WHAT TO DO.
Write out every single entry exactly.

MATERIAL FOR THE TASK Block Start

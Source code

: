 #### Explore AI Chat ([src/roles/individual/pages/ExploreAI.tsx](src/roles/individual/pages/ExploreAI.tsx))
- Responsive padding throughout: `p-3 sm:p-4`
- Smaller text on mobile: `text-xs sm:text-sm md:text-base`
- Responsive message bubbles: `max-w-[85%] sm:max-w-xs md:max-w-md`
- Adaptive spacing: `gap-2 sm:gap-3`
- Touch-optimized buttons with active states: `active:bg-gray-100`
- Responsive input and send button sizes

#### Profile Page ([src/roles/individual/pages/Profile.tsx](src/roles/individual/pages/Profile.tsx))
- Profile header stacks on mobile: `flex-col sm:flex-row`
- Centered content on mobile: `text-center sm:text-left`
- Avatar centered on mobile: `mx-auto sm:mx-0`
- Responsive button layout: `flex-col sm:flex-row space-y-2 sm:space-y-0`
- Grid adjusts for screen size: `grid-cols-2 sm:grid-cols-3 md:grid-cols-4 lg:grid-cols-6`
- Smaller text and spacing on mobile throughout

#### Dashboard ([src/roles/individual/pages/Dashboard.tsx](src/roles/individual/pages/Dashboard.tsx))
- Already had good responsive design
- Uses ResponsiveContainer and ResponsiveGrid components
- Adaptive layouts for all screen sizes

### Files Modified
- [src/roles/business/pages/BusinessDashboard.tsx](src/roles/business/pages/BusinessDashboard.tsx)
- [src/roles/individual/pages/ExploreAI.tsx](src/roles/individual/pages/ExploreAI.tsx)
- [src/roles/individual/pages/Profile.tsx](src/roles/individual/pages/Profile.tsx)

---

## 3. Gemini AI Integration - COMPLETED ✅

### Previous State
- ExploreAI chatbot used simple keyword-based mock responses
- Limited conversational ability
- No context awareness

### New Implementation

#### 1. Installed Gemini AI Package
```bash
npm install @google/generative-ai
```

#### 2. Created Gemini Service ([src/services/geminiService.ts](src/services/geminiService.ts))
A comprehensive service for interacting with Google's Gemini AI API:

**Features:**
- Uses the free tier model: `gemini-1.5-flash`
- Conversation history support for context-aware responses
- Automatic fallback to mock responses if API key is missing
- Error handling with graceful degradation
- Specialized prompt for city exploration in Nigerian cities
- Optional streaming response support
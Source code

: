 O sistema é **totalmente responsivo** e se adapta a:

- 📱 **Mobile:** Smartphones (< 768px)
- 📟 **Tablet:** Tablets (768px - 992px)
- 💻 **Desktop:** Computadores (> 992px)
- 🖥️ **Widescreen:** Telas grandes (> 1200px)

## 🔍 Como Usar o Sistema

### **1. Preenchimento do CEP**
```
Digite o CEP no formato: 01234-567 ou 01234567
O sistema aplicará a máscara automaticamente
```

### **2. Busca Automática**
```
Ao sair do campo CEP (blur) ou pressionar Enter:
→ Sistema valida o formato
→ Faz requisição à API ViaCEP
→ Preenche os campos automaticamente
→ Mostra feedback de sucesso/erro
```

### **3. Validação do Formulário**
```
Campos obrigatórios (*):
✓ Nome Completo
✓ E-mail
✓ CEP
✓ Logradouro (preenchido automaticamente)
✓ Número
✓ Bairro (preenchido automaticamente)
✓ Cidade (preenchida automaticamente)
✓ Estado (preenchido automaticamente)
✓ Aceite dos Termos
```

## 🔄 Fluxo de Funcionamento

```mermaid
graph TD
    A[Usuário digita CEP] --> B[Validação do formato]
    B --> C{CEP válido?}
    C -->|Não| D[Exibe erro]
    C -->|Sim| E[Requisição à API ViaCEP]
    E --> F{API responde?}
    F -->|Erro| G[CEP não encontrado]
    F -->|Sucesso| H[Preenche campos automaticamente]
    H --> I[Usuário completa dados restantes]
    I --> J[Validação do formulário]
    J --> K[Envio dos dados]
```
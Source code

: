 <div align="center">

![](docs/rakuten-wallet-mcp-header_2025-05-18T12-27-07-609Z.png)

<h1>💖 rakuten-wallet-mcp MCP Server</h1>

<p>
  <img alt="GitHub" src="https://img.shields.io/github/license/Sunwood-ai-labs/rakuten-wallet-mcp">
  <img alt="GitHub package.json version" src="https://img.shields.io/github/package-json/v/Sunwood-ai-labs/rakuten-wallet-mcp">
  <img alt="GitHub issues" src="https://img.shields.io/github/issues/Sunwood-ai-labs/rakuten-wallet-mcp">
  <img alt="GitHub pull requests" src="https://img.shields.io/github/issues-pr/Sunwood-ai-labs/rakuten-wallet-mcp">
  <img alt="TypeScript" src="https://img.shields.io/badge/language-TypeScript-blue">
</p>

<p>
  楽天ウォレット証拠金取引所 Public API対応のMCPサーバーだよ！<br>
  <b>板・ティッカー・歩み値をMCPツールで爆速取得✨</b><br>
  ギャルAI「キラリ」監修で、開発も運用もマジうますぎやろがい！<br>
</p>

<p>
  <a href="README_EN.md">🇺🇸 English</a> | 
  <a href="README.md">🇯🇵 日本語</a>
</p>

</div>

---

MATERIAL FOR THE TASK Block End

REPLY.
Source code

: #### Explore AI Chat ([src/roles/individual/pages/ExploreAI.tsx](src/roles/individual/pages/ExploreAI.tsx))
- Responsive padding throughout: `p-3 sm:p-4`
- Smaller text on mobile: `text-xs sm:text-sm md:text-base`
- Responsive message bubbles: `max-w-[85%] sm:max-w-xs md:max-w-md`
- Adaptive spacing: `gap-2 sm:gap-3`
- Touch-optimized buttons with active states: `active:bg-gray-100`
- Responsive input and send button sizes

#### Profile Page ([src/roles/individual/pages/Profile.tsx](src/roles/individual/pages/Profile.tsx))
- Profile header stacks on mobile: `flex-col sm:flex-row`
- Centered content on mobile: `text-center sm:text-left`
- Avatar centered on mobile: `mx-auto sm:mx-0`
- Responsive button layout: `flex-col sm:flex-row space-y-2 sm:space-y-0`
- Grid adjusts for screen size: `grid-cols-2 sm:grid-cols-3 md:grid-cols-4 lg:grid-cols-6`
- Smaller text and spacing on mobile throughout

#### Dashboard ([src/roles/individual/pages/Dashboard.tsx](src/roles/individual/pages/Dashboard.tsx))
- Already had good responsive design
- Uses ResponsiveContainer and ResponsiveGrid components
- Adaptive layouts for all screen sizes

### Files Modified
- [src/roles/business/pages/BusinessDashboard.tsx](src/roles/business/pages/BusinessDashboard.tsx)
- [src/roles/individual/pages/ExploreAI.tsx](src/roles/individual/pages/ExploreAI.tsx)
- [src/roles/individual/pages/Profile.tsx](src/roles/individual/pages/Profile.tsx)

---

## 3. Gemini AI Integration - COMPLETED ✅

### Previous State
- ExploreAI chatbot used simple keyword-based mock responses
- Limited conversational ability
- No context awareness

### New Implementation

#### 1. Installed Gemini AI Package
```bash
npm install @google/generative-ai
```

#### 2. Created Gemini Service ([src/services/geminiService.ts](src/services/geminiService.ts))
A comprehensive service for interacting with Google's Gemini AI API:

**Features:**
- Uses the free tier model: `gemini-1.5-flash`
- Conversation history support for context-aware responses
- Automatic fallback to mock responses if API key is missing
- Error handling with graceful degradation
- Specialized prompt for city exploration in Nigerian cities
- Optional streaming response support
Source code

: O sistema é **totalmente responsivo** e se adapta a:

- 📱 **Mobile:** Smartphones (< 768px)
- 📟 **Tablet:** Tablets (768px - 992px)
- 💻 **Desktop:** Computadores (> 992px)
- 🖥️ **Widescreen:** Telas grandes (> 1200px)

## 🔍 Como Usar o Sistema

### **1. Preenchimento do CEP**
```
Digite o CEP no formato: 01234-567 ou 01234567
O sistema aplicará a máscara automaticamente
```

### **2. Busca Automática**
```
Ao sair do campo CEP (blur) ou pressionar Enter:
→ Sistema valida o formato
→ Faz requisição à API ViaCEP
→ Preenche os campos automaticamente
→ Mostra feedback de sucesso/erro
```

### **3. Validação do Formulário**
```
Campos obrigatórios (*):
✓ Nome Completo
✓ E-mail
✓ CEP
✓ Logradouro (preenchido automaticamente)
✓ Número
✓ Bairro (preenchido automaticamente)
✓ Cidade (preenchida automaticamente)
✓ Estado (preenchido automaticamente)
✓ Aceite dos Termos
```

## 🔄 Fluxo de Funcionamento

```mermaid
graph TD
    A[Usuário digita CEP] --> B[Validação do formato]
    B --> C{CEP válido?}
    C -->|Não| D[Exibe erro]
    C -->|Sim| E[Requisição à API ViaCEP]
    E --> F{API responde?}
    F -->|Erro| G[CEP não encontrado]
    F -->|Sucesso| H[Preenche campos automaticamente]
    H --> I[Usuário completa dados restantes]
    I --> J[Validação do formulário]
    J --> K[Envio dos dados]
```
Source code

: <div align="center">

![](docs/rakuten-wallet-mcp-header_2025-05-18T12-27-07-609Z.png)

<h1>💖 rakuten-wallet-mcp MCP Server</h1>

<p>
  <img alt="GitHub" src="https://img.shields.io/github/license/Sunwood-ai-labs/rakuten-wallet-mcp">
  <img alt="GitHub package.json version" src="https://img.shields.io/github/package-json/v/Sunwood-ai-labs/rakuten-wallet-mcp">
  <img alt="GitHub issues" src="https://img.shields.io/github/issues/Sunwood-ai-labs/rakuten-wallet-mcp">
  <img alt="GitHub pull requests" src="https://img.shields.io/github/issues-pr/Sunwood-ai-labs/rakuten-wallet-mcp">
  <img alt="TypeScript" src="https://img.shields.io/badge/language-TypeScript-blue">
</p>

<p>
  楽天ウォレット証拠金取引所 Public API対応のMCPサーバーだよ！<br>
  <b>板・ティッカー・歩み値をMCPツールで爆速取得✨</b><br>
  ギャルAI「キラリ」監修で、開発も運用もマジうますぎやろがい！<br>
</p>

<p>
  <a href="README_EN.md">🇺🇸 English</a> | 
  <a href="README.md">🇯🇵 日本語</a>
</p>

</div>

---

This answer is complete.